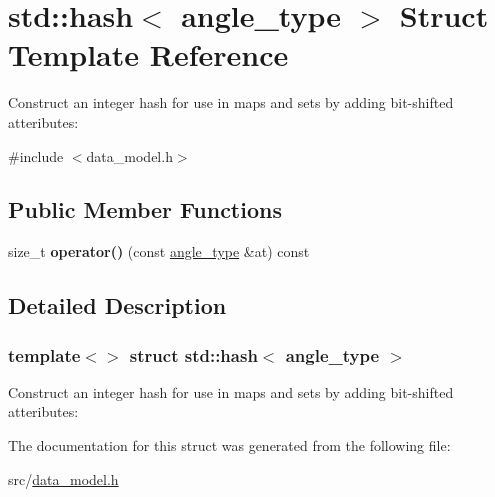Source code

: \hypertarget{structstd_1_1hash_3_01angle__type_01_4}{}\section{std\+:\+:hash$<$ angle\+\_\+type $>$ Struct Template Reference}
\label{structstd_1_1hash_3_01angle__type_01_4}


Construct an integer hash for use in maps and sets by adding bit-\/shifted atteributes\+:  




{\ttfamily \#include $<$data\+\_\+model.\+h$>$}

\subsection*{Public Member Functions}
\begin{DoxyCompactItemize}
\item 
\mbox{\label{structstd_1_1hash_3_01angle__type_01_4_a7057058e8815eaaee739fe49d1e76d58}} 
size\+\_\+t {\bfseries operator()} (const \hyperlink{structtricl_1_1angle__type}{angle\+\_\+type} \&at) const
\end{DoxyCompactItemize}


\subsection{Detailed Description}
\subsubsection*{template$<$$>$\newline
struct std\+::hash$<$ angle\+\_\+type $>$}

Construct an integer hash for use in maps and sets by adding bit-\/shifted atteributes\+: 

The documentation for this struct was generated from the following file\+:\begin{DoxyCompactItemize}
\item 
src/\hyperlink{data__model_8h}{data\+\_\+model.\+h}\end{DoxyCompactItemize}
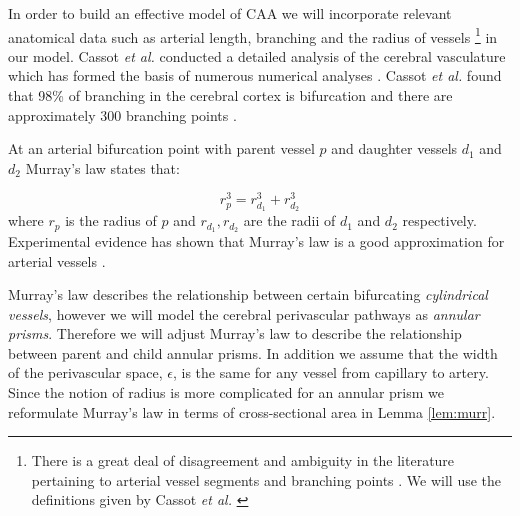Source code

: \documentclass[10pt]{amsart} %
\theoremstyle{definition}
\begin{document}
In order to build an effective model of CAA we will incorporate relevant anatomical data such as arterial length, branching and the radius of vessels \footnote{  There is  a great deal of disagreement and ambiguity in the literature pertaining to arterial vessel segments and branching points \cite{Zamir}.  We will use the definitions given by Cassot \emph{et al.} \cite{Cassot}} in our model.
Cassot \emph{et al.} conducted a detailed analysis of the cerebral vasculature which has formed the basis of numerous numerical analyses \cite{grinberg,francis,risser}. Cassot \emph{et al.} found that 98\% of branching in the cerebral cortex is bifurcation and there are approximately  300 branching points \cite{Cassot}. 


At an arterial bifurcation point with parent vessel $p$ and daughter vessels $d_{1}$ and $d_2$ Murray's law \cite{Murray} states that:

\[r_{p}^{3} = r_{d_{1}}^{3} + r_{d_{2}}^{3}\]
where $r_{p}$ is the radius of $p$ and $r_{d_{1}},r_{d_{2}}$ are the radii of $d_{1}$ and 
$d_{2}$ respectively.
Experimental evidence has shown that Murray's law is a good approximation for 
arterial vessels \cite{Zamir,cohn}.

Murray's law describes the relationship between certain bifurcating  
\emph{cylindrical vessels}, however we will model the cerebral perivascular pathways as \emph{annular prisms}.  Therefore we will adjust Murray's law to describe 
the relationship between parent and child annular prisms. In addition we assume that the width of the perivascular space, $\epsilon$, is the same for any vessel from capillary to
 artery. Since the notion of radius is more 
complicated for an annular prism we reformulate Murray's law in terms of 
cross-sectional area in Lemma \ref{lem:murr}.   




\end{document}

■ What the exercise asks: Write out the records word for word. Pictures stay out.

■ Answer to this exercise:
Source code

: \hypertarget{structstd_1_1hash_3_01angle__type_01_4}{}\section{std\+:\+:hash$<$ angle\+\_\+type $>$ Struct Template Reference}
\label{structstd_1_1hash_3_01angle__type_01_4}


Construct an integer hash for use in maps and sets by adding bit-\/shifted atteributes\+:  




{\ttfamily \#include $<$data\+\_\+model.\+h$>$}

\subsection*{Public Member Functions}
\begin{DoxyCompactItemize}
\item 
\mbox{\label{structstd_1_1hash_3_01angle__type_01_4_a7057058e8815eaaee739fe49d1e76d58}} 
size\+\_\+t {\bfseries operator()} (const \hyperlink{structtricl_1_1angle__type}{angle\+\_\+type} \&at) const
\end{DoxyCompactItemize}


\subsection{Detailed Description}
\subsubsection*{template$<$$>$\newline
struct std\+::hash$<$ angle\+\_\+type $>$}

Construct an integer hash for use in maps and sets by adding bit-\/shifted atteributes\+: 

The documentation for this struct was generated from the following file\+:\begin{DoxyCompactItemize}
\item 
src/\hyperlink{data__model_8h}{data\+\_\+model.\+h}\end{DoxyCompactItemize}
Source code

: \documentclass[10pt]{amsart} %
\theoremstyle{definition}
\begin{document}
In order to build an effective model of CAA we will incorporate relevant anatomical data such as arterial length, branching and the radius of vessels \footnote{  There is  a great deal of disagreement and ambiguity in the literature pertaining to arterial vessel segments and branching points \cite{Zamir}.  We will use the definitions given by Cassot \emph{et al.} \cite{Cassot}} in our model.
Cassot \emph{et al.} conducted a detailed analysis of the cerebral vasculature which has formed the basis of numerous numerical analyses \cite{grinberg,francis,risser}. Cassot \emph{et al.} found that 98\% of branching in the cerebral cortex is bifurcation and there are approximately  300 branching points \cite{Cassot}. 


At an arterial bifurcation point with parent vessel $p$ and daughter vessels $d_{1}$ and $d_2$ Murray's law \cite{Murray} states that:

\[r_{p}^{3} = r_{d_{1}}^{3} + r_{d_{2}}^{3}\]
where $r_{p}$ is the radius of $p$ and $r_{d_{1}},r_{d_{2}}$ are the radii of $d_{1}$ and 
$d_{2}$ respectively.
Experimental evidence has shown that Murray's law is a good approximation for 
arterial vessels \cite{Zamir,cohn}.

Murray's law describes the relationship between certain bifurcating  
\emph{cylindrical vessels}, however we will model the cerebral perivascular pathways as \emph{annular prisms}.  Therefore we will adjust Murray's law to describe 
the relationship between parent and child annular prisms. In addition we assume that the width of the perivascular space, $\epsilon$, is the same for any vessel from capillary to
 artery. Since the notion of radius is more 
complicated for an annular prism we reformulate Murray's law in terms of 
cross-sectional area in Lemma \ref{lem:murr}.   




\end{document}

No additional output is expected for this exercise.